相手は俺の友人でもあり、商売を手広くやっている裕福な子爵家の嫡男だった。

俺とセリーヌを別れさせたかった義母は、俺に隠れて色々画策していた。

昔の男…、それも高位の貴族を使って、彼女と彼女の両親、そして友人の家に、縁談を持ち込ませたのだ。

名のある貴族の紹介なら無碍には出来ないし、セリーヌの両親も、相手が裕福な家なら反対はしない。

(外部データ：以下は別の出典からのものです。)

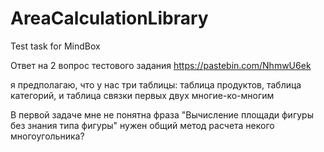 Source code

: # AreaCalculationLibrary
Test task for MindBox

Ответ на 2 вопрос тестового задания 
https://pastebin.com/NhmwU6ek

я предполагаю, что у нас три таблицы:
таблица продуктов,
таблица категорий,
и таблица связки первых двух многие-ко-многим

В первой задаче мне не понятна фраза 
"Вычисление площади фигуры без знания типа фигуры"
нужен общий метод расчета некого многоугольника?

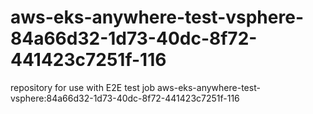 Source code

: # aws-eks-anywhere-test-vsphere-84a66d32-1d73-40dc-8f72-441423c7251f-116
repository for use with E2E test job aws-eks-anywhere-test-vsphere:84a66d32-1d73-40dc-8f72-441423c7251f-116
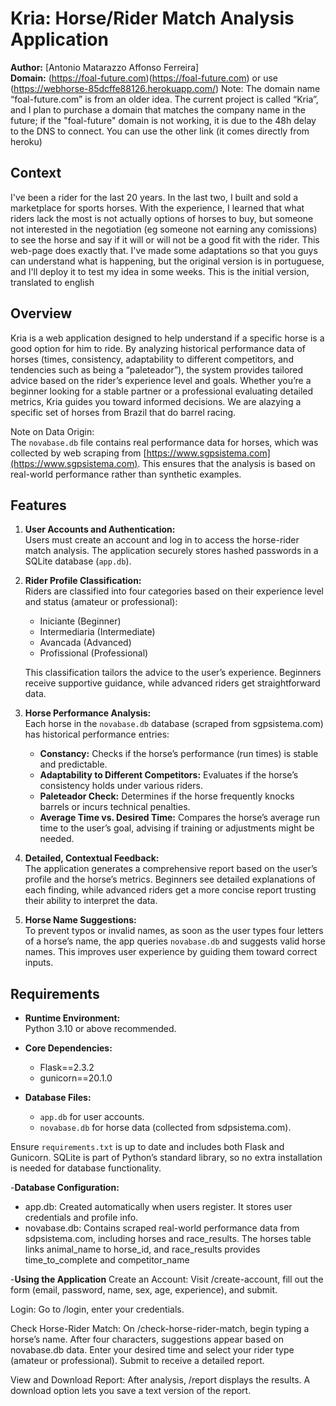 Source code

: # Kria: Horse/Rider Match Analysis Application

**Author:** [Antonio Matarazzo Affonso Ferreira]  
**Domain:** (https://foal-future.com)(https://foal-future.com) or use (https://webhorse-85dcffe88126.herokuapp.com/) Note: The domain name “foal-future.com” is from an older idea. The current project is called “Kria”, and I plan to purchase a domain that matches the company name in the future; if the "foal-future" domain is not working, it is due to the 48h delay to the DNS to connect. You can use the other link (it comes directly from heroku)

## Context
I've been a rider for the last 20 years. In the last two, I built and sold a marketplace for sports horses. With the experience, I learned that what riders lack the most is not actually options of horses to buy, but someone not interested in the negotiation (eg someone not earning any comissions) to see the horse and say if it will or will not be a good fit with the rider. This web-page does exactly that. I've made some adaptations so that you guys can understand what is happening, but the original version is in portuguese, and I'll deploy it to test my idea in some weeks. This is the initial version, translated to english


## Overview

Kria is a web application designed to help understand if a specific horse is a good option for him to ride. By analyzing historical performance data of horses (times, consistency, adaptability to different competitors, and tendencies such as being a “paleteador”), the system provides tailored advice based on the rider’s experience level and goals. Whether you’re a beginner looking for a stable partner or a professional evaluating detailed metrics, Kria guides you toward informed decisions. We are alazying a specific set of horses from Brazil that do barrel racing. 

Note on Data Origin:  
The `novabase.db` file contains real performance data for horses, which was collected by web scraping from [https://www.sgpsistema.com](https://www.sgpsistema.com). This ensures that the analysis is based on real-world performance rather than synthetic examples.

## Features

1. **User Accounts and Authentication:**  
   Users must create an account and log in to access the horse-rider match analysis. The application securely stores hashed passwords in a SQLite database (`app.db`).

2. **Rider Profile Classification:**  
   Riders are classified into four categories based on their experience level and status (amateur or professional):  
   - Iniciante (Beginner)  
   - Intermediaria (Intermediate)  
   - Avancada (Advanced)  
   - Profissional (Professional)

   This classification tailors the advice to the user’s experience. Beginners receive supportive guidance, while advanced riders get straightforward data.

3. **Horse Performance Analysis:**  
   Each horse in the `novabase.db` database (scraped from sgpsistema.com) has historical performance entries:
   - **Constancy:** Checks if the horse’s performance (run times) is stable and predictable.
   - **Adaptability to Different Competitors:** Evaluates if the horse’s consistency holds under various riders.
   - **Paleteador Check:** Determines if the horse frequently knocks barrels or incurs technical penalties.
   - **Average Time vs. Desired Time:** Compares the horse’s average run time to the user’s goal, advising if training or adjustments might be needed.

4. **Detailed, Contextual Feedback:**  
   The application generates a comprehensive report based on the user’s profile and the horse’s metrics. Beginners see detailed explanations of each finding, while advanced riders get a more concise report trusting their ability to interpret the data.

5. **Horse Name Suggestions:**  
   To prevent typos or invalid names, as soon as the user types four letters of a horse’s name, the app queries `novabase.db` and suggests valid horse names. This improves user experience by guiding them toward correct inputs.

## Requirements

- **Runtime Environment:**  
  Python 3.10 or above recommended.
  
- **Core Dependencies:**
  - Flask==2.3.2  
  - gunicorn==20.1.0

- **Database Files:**
  - `app.db` for user accounts.
  - `novabase.db` for horse data (collected from sdpsistema.com).

Ensure `requirements.txt` is up to date and includes both Flask and Gunicorn. SQLite is part of Python’s standard library, so no extra installation is needed for database functionality.

-**Database Configuration:**
- app.db: Created automatically when users register. It stores user credentials and profile info.
- novabase.db: Contains scraped real-world performance data from sdpsistema.com, including horses and race_results. The horses table links animal_name to horse_id, and race_results provides time_to_complete and competitor_name

-**Using the Application**
Create an Account: Visit /create-account, fill out the form (email, password, name, sex, age, experience), and submit.

Login: Go to /login, enter your credentials.

Check Horse-Rider Match: On /check-horse-rider-match, begin typing a horse’s name. After four characters, suggestions appear based on novabase.db data.
Enter your desired time and select your rider type (amateur or professional). Submit to receive a detailed report.

View and Download Report: After analysis, /report displays the results. A download option lets you save a text version of the report.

寧ろ、義母という厄介な小姑がいる俺よりよっぽど条件がいいと乗り気になったらしい。

最初は反発していたセリーヌも、俺への疑心暗鬼から不満や切ない想いをその男に相談するうち、だんだんと気を許すようになっていったようだ。

それにつれて、俺への気持ちも薄れていく。

男の方は以前からセリーヌに少なからず好意を持っていたようだが、今までは友人の恋人だからと必要以上に近づかないようにしていたらしい。

だが、きちんと持ち込まれた縁談であるなら話は別だ。

最初は俺に遠慮する気持ちもあったのだろうが、彼女と会ううちそんな罪悪感はだんだんと薄れていったと言う。

別れ話の席に彼も同席し、2人からそんな話を聞かされた。

もう完全に、セリーヌは彼との未来を見ていた。

口を挟む余地はなく、言い訳も、謝罪も、聞いてはもらえなかった。

最早、2人を責める気さえ起きなかった。

それまで自分の周りで何が起きているかもわからず、愚かにもただ恋人を信じていた俺は、呆然とするしかなかったのである。